* _Task_: All lines holding the word "left" are to be copied from the records beneath.

[Document images with source code]
┄┄┄┄┄┄
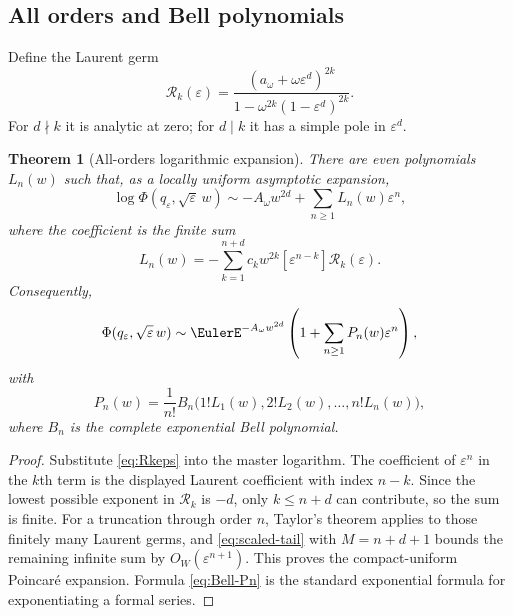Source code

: \documentclass[11pt]{article}
\newtheorem{theorem}{Theorem}[section]
\theoremstyle{definition}
\newcommand{\eps}{\varepsilon}
\newcommand{\brak}[1]{\left[#1\right]}
\newcommand{\coeff}[2]{\brak{#1^{#2}}}
\begin{document}
\subsection{All orders and Bell polynomials}

Define the Laurent germ
\begin{equation}
 \mathcal R_k(\eps)
 =\frac{(a_\omega+\omega\eps^d)^{2k}}
 {1-\omega^{2k}(1-\eps^d)^{2k}}.
 \label{eq:Rkeps}
\end{equation}
For $d\nmid k$ it is analytic at zero; for $d\mid k$ it has a simple pole in $\eps^d$.

\begin{theorem}[All-orders logarithmic expansion]
There are even polynomials $L_n(w)$ such that, as a locally uniform asymptotic expansion,
\begin{equation}
 \log\Phi(q_\eps,\sqrt\eps\,w)
 \sim -A_\omega w^{2d}+\sum_{n\ge1}L_n(w)\eps^n,
 \label{eq:all-log}
\end{equation}
where the coefficient is the finite sum
\begin{equation}
 \boxed{
 L_n(w)=-\sum_{k=1}^{n+d}c_kw^{2k}
 \coeff{\eps}{n-k}\mathcal R_k(\eps).}
 \label{eq:Ln}
\end{equation}
Consequently,
\begin{equation}
 \Phi(q_\eps,\sqrt\eps\,w)
 \sim \EulerE^{-A_\omega w^{2d}}
 \left(1+\sum_{n\ge1}P_n(w)\eps^n\right),
 \label{eq:all-Phi}
\end{equation}
with
\begin{equation}
 \boxed{
 P_n(w)=\frac1{n!}
 B_n\bigl(1!L_1(w),2!L_2(w),\dots,n!L_n(w)\bigr),}
 \label{eq:Bell-Pn}
\end{equation}
where $B_n$ is the complete exponential Bell polynomial.
\end{theorem}

\begin{proof}
Substitute \cref{eq:Rkeps} into the master logarithm.  The coefficient of $\eps^n$ in the $k$th term is the displayed Laurent coefficient with index $n-k$.  Since the lowest possible exponent in $\mathcal R_k$ is $-d$, only $k\le n+d$ can contribute, so the sum is finite.  For a truncation through order $n$, Taylor's theorem applies to those finitely many Laurent germs, and \cref{eq:scaled-tail} with $M=n+d+1$ bounds the remaining infinite sum by $O_W(\eps^{n+1})$.  This proves the compact-uniform Poincar\'e expansion.  Formula \cref{eq:Bell-Pn} is the standard exponential formula for exponentiating a formal series.
\end{proof}
\end{document}
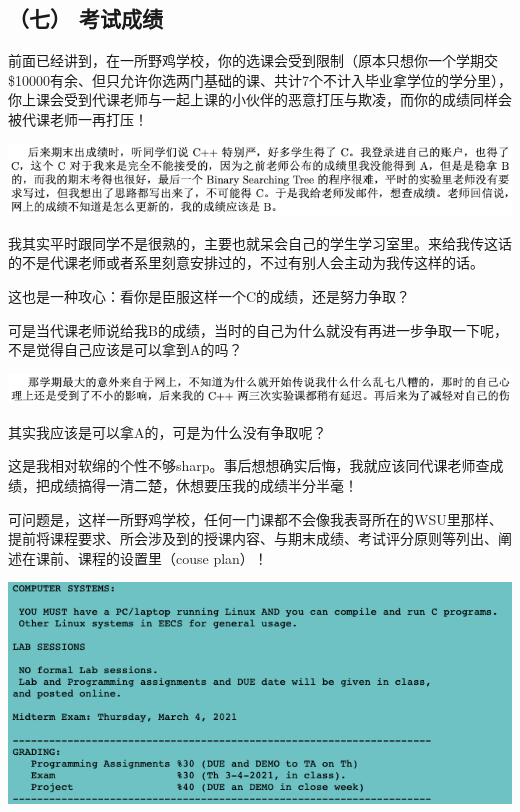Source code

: \documentclass[9pt, b5paper]{article}
\begin{document}
\subsection{（七） 考试成绩}
\label{sec:org391fce7}

前面已经讲到，在一所野鸡学校，你的选课会受到限制（原本只想你一个学期交\$10000有余、但只允许你选两门基础的课、共计7个不计入毕业拿学位的学分里），你上课会受到代课老师与一起上课的小伙伴的恶意打压与欺凌，而你的成绩同样会被代课老师一再打压！

\begin{center}
\includegraphics[width=.9\linewidth]{./pic/backups_plans_20210424_205932.png}
\end{center}

我其实平时跟同学不是很熟的，主要也就呆会自己的学生学习室里。来给我传这话的不是代课老师或者系里刻意安排过的，不过有别人会主动为我传这样的话。

这也是一种攻心：看你是臣服这样一个C的成绩，还是努力争取？

可是当代课老师说给我B的成绩，当时的自己为什么就没有再进一步争取一下呢，不是觉得自己应该是可以拿到A的吗？

\begin{center}
\includegraphics[width=.9\linewidth]{./pic/backups_plans_20210424_210025.png}
\end{center}

其实我应该是可以拿A的，可是为什么没有争取呢？

这是我相对软绵的个性不够sharp。事后想想确实后悔，我就应该同代课老师查成绩，把成绩搞得一清二楚，休想要压我的成绩半分半毫！

可问题是，这样一所野鸡学校，任何一门课都不会像我表哥所在的WSU里那样、提前将课程要求、所会涉及到的授课内容、与期末成绩、考试评分原则等列出、阐述在课前、课程的设置里（couse plan）！

\begin{center}
\includegraphics[width=.9\linewidth]{./pic/backups_plans_20210425_171604.png}
\end{center}
\end{document}
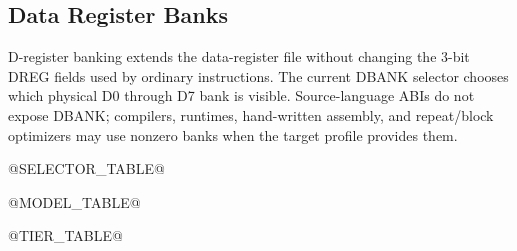 \subsection{Data Register Banks}
D-register banking extends the data-register file without changing the 3-bit DREG fields used by ordinary
instructions. The current DBANK selector chooses which physical D0 through D7 bank is visible.
Source-language ABIs do not expose DBANK; compilers, runtimes, hand-written assembly, and repeat/block
optimizers may use nonzero banks when the target profile provides them.

@SELECTOR_TABLE@

@MODEL_TABLE@

@TIER_TABLE@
┄┄┄┄┄┄
* _Answer box_:
\newcommand{\brak}[1]{\left[#1\right]}
 \left(1+\sum_{n\ge1}P_n(w)\eps^n\right),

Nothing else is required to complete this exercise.